*What you have to do:* What is needed is an exact copy of the records below, minus any pictures.

----

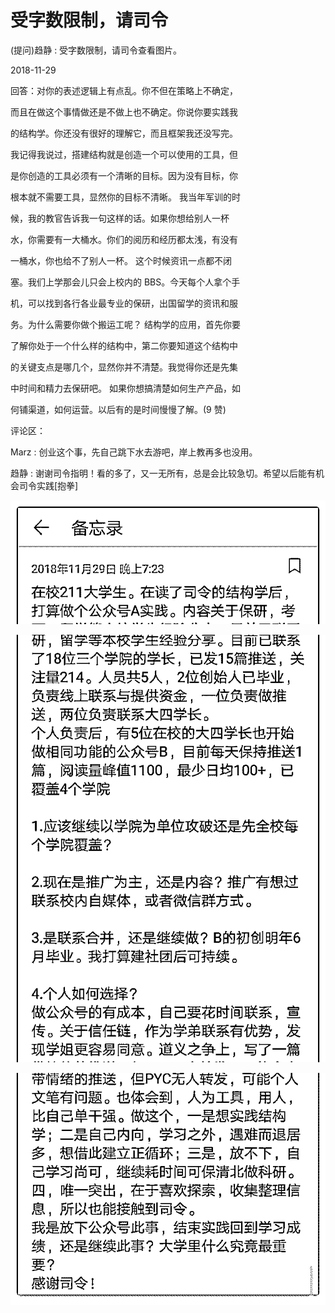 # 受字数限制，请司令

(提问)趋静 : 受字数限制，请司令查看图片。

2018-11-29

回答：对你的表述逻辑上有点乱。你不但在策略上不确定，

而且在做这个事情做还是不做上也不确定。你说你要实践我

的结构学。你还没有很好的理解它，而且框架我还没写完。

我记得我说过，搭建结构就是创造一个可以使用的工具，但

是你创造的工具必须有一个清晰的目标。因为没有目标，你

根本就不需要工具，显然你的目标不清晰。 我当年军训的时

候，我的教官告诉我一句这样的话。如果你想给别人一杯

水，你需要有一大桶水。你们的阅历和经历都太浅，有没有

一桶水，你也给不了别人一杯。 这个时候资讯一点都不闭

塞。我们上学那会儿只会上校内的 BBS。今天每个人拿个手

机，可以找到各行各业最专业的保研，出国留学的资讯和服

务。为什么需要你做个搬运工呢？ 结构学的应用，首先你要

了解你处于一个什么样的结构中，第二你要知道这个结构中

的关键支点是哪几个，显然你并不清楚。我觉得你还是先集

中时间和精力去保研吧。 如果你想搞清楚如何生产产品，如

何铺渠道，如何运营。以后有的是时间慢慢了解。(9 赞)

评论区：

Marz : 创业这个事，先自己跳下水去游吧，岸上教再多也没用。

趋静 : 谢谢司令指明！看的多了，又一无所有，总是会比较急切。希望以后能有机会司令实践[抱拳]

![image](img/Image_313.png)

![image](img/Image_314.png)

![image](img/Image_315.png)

----

*Answer to this problem:*
 # 受字数限制，请司令

(提问)趋静 : 受字数限制，请司令查看图片。

2018-11-29

回答：对你的表述逻辑上有点乱。你不但在策略上不确定，

而且在做这个事情做还是不做上也不确定。你说你要实践我

的结构学。你还没有很好的理解它，而且框架我还没写完。

我记得我说过，搭建结构就是创造一个可以使用的工具，但

是你创造的工具必须有一个清晰的目标。因为没有目标，你

根本就不需要工具，显然你的目标不清晰。 我当年军训的时

候，我的教官告诉我一句这样的话。如果你想给别人一杯

水，你需要有一大桶水。你们的阅历和经历都太浅，有没有

一桶水，你也给不了别人一杯。 这个时候资讯一点都不闭

塞。我们上学那会儿只会上校内的 BBS。今天每个人拿个手

机，可以找到各行各业最专业的保研，出国留学的资讯和服

务。为什么需要你做个搬运工呢？ 结构学的应用，首先你要

了解你处于一个什么样的结构中，第二你要知道这个结构中

的关键支点是哪几个，显然你并不清楚。我觉得你还是先集

中时间和精力去保研吧。 如果你想搞清楚如何生产产品，如

何铺渠道，如何运营。以后有的是时间慢慢了解。(9 赞)

评论区：

Marz : 创业这个事，先自己跳下水去游吧，岸上教再多也没用。

趋静 : 谢谢司令指明！看的多了，又一无所有，总是会比较急切。希望以后能有机会司令实践[抱拳]

![image](img/Image_313.png)

![image](img/Image_314.png)

![image](img/Image_315.png)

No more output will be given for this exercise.